> _Task directions_: In the records below, which lines include "learning"? Copy them.

> _Task input_:
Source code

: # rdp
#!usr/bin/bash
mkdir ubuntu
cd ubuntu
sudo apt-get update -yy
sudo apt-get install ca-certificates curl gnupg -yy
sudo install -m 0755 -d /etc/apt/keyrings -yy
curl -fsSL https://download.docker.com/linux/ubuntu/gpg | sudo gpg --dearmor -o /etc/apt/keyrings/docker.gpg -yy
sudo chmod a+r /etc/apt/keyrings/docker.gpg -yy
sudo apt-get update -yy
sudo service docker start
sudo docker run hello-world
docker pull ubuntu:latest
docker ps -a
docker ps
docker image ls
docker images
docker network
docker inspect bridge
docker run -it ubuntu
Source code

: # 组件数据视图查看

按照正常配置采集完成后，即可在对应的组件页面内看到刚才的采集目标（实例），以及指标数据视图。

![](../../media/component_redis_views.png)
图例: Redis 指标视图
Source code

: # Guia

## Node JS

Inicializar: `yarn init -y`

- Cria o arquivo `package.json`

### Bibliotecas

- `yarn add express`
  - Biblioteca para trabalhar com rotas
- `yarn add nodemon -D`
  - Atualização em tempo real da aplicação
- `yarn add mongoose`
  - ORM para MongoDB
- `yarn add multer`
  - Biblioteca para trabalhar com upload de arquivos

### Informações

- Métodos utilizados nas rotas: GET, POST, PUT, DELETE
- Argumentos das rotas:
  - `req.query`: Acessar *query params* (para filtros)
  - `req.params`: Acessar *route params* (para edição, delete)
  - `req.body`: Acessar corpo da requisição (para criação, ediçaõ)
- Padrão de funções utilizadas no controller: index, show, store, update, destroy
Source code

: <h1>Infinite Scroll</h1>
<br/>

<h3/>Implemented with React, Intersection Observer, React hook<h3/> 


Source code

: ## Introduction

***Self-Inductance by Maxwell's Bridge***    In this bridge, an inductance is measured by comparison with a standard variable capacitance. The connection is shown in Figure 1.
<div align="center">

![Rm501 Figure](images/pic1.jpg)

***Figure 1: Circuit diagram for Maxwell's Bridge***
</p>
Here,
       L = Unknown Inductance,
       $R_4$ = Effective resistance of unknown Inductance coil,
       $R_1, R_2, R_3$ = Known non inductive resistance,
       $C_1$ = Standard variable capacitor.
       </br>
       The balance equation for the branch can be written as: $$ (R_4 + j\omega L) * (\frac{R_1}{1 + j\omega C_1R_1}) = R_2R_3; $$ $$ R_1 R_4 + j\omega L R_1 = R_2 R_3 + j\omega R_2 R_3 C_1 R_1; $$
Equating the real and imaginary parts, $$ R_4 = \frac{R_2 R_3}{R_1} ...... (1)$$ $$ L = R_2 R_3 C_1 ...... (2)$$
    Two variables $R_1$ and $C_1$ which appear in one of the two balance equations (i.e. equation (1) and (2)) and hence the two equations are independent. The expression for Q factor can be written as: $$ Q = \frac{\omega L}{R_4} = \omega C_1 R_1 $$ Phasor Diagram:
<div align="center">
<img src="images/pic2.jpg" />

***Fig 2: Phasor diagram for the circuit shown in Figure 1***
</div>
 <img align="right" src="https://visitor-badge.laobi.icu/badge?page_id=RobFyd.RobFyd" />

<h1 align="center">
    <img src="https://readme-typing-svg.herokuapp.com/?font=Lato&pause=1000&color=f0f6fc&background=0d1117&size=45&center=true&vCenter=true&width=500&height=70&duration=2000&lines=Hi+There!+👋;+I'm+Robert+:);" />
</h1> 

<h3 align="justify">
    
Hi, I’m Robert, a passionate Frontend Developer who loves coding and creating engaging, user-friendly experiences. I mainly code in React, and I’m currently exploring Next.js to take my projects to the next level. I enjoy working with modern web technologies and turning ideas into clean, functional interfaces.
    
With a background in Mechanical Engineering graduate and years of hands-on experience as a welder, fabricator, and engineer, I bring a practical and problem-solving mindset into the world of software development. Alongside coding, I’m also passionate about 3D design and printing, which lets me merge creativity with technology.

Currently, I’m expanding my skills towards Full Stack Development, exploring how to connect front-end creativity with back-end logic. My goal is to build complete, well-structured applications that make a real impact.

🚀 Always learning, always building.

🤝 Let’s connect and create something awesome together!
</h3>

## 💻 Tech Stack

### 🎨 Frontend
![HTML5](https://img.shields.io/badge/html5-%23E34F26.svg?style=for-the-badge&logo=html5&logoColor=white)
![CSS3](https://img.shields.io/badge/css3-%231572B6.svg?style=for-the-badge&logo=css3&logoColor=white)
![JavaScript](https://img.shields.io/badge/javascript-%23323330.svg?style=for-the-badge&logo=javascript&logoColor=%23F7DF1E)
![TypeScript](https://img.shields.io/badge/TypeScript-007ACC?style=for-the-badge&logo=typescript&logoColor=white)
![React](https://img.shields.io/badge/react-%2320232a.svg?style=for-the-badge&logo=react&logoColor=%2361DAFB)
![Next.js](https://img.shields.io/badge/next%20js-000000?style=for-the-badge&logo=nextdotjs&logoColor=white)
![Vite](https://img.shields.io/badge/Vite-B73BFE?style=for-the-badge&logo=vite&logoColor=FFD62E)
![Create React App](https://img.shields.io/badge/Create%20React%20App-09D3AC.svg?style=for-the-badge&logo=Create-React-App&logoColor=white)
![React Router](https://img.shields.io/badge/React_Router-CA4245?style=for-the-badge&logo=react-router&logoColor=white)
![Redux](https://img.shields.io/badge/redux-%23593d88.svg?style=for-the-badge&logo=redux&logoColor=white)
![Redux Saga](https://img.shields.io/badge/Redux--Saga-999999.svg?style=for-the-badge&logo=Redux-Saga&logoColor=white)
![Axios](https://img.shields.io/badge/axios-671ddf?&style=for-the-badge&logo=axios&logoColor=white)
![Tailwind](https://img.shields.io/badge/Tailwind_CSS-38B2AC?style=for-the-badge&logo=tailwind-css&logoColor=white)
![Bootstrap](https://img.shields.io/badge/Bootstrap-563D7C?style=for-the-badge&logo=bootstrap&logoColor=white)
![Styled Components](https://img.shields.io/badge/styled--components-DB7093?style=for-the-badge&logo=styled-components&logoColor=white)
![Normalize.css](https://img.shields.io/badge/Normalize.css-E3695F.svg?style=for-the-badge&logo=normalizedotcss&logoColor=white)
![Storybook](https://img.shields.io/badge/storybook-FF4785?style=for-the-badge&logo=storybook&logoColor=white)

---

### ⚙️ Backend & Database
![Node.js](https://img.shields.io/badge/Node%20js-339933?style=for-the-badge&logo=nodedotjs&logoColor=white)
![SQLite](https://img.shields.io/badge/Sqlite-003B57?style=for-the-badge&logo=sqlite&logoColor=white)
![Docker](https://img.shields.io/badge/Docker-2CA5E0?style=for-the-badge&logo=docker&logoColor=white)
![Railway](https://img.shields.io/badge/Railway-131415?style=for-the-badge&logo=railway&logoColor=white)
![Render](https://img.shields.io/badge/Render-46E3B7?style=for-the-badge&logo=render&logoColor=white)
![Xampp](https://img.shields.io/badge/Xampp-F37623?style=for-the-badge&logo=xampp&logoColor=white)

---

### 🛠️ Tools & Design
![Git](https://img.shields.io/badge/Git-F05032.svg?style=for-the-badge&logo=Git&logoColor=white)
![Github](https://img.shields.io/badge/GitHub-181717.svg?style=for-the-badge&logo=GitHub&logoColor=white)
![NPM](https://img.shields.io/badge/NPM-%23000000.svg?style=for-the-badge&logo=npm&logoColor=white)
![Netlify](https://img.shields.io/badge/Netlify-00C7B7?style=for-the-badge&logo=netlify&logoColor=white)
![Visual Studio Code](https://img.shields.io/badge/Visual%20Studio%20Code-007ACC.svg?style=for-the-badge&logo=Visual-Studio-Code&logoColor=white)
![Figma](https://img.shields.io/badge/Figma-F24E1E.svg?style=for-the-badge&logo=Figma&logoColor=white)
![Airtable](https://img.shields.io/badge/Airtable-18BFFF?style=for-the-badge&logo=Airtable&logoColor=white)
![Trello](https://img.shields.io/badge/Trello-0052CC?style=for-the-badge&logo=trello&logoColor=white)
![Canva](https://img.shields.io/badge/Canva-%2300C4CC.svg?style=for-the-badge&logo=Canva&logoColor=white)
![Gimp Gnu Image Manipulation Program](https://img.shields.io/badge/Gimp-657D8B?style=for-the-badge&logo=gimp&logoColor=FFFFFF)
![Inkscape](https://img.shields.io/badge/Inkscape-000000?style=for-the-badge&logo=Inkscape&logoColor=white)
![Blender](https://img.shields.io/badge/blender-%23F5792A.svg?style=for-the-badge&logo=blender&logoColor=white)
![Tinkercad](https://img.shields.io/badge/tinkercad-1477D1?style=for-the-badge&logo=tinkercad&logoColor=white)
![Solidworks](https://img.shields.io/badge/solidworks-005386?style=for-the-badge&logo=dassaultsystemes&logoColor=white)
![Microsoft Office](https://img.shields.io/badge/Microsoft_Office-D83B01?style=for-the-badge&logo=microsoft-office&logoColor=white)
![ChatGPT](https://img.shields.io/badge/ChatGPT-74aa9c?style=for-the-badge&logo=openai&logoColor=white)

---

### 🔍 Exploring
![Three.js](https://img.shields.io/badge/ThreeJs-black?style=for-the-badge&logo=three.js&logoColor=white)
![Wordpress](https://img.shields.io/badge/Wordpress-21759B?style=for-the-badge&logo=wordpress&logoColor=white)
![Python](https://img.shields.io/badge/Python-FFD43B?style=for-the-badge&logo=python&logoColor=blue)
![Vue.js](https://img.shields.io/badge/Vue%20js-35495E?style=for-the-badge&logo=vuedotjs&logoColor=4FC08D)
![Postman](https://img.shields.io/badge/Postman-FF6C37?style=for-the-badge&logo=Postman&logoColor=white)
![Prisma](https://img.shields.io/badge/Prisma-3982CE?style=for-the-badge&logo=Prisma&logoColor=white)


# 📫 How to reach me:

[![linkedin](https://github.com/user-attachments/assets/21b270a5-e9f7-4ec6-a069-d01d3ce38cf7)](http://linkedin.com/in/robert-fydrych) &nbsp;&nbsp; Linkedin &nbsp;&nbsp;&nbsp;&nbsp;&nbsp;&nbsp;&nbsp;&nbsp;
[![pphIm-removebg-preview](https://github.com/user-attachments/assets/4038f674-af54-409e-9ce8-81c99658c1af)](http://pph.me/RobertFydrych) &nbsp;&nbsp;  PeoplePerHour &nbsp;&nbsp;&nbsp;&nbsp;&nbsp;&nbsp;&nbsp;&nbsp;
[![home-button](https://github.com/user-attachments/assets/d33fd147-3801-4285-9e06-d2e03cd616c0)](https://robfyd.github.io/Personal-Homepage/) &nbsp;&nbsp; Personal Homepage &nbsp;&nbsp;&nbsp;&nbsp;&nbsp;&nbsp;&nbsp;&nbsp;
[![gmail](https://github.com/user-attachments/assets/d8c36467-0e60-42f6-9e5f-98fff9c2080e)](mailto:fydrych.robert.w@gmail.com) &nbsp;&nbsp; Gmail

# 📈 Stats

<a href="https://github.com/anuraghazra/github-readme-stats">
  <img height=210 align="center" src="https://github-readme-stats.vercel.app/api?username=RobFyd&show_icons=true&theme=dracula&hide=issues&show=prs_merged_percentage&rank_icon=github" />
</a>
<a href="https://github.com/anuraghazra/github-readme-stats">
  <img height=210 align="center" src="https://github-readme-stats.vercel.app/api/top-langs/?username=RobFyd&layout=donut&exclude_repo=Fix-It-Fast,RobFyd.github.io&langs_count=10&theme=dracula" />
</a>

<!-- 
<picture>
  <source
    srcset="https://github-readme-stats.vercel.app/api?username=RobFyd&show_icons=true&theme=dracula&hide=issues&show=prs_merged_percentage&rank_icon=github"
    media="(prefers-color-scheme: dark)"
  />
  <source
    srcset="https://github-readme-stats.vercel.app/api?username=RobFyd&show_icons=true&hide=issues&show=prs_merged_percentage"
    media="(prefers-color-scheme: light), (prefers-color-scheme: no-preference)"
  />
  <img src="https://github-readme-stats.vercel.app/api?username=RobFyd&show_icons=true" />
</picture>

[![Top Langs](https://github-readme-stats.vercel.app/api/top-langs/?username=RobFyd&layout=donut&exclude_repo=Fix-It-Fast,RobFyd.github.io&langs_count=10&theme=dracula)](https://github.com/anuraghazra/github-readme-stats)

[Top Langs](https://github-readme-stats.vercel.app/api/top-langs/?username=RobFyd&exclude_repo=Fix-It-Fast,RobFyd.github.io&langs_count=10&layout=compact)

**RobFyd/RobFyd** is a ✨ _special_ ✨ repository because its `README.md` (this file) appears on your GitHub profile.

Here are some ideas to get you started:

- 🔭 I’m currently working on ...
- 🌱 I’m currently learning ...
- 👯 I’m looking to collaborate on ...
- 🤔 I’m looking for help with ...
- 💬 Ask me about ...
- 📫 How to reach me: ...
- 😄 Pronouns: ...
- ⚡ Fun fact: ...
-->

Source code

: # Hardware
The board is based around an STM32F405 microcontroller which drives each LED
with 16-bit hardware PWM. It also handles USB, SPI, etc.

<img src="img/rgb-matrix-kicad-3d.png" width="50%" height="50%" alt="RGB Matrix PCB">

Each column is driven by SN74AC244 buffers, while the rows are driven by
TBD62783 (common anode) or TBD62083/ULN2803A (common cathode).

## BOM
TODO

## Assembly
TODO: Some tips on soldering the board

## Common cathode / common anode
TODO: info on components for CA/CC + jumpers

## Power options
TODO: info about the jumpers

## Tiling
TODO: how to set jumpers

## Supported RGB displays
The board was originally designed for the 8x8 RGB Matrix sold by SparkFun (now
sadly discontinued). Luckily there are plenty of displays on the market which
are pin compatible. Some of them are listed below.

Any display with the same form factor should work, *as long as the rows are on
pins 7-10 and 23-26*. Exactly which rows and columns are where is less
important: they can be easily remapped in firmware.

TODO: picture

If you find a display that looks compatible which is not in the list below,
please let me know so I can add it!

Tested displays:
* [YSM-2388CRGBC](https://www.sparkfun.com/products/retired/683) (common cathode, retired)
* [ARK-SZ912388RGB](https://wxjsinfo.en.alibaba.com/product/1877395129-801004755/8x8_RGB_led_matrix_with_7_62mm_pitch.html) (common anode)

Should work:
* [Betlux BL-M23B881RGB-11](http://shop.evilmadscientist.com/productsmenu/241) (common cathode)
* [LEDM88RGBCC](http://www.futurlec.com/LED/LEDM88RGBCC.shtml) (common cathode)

> _Your response_:
🚀 Always learning, always building.
- 🌱 I’m currently learning ...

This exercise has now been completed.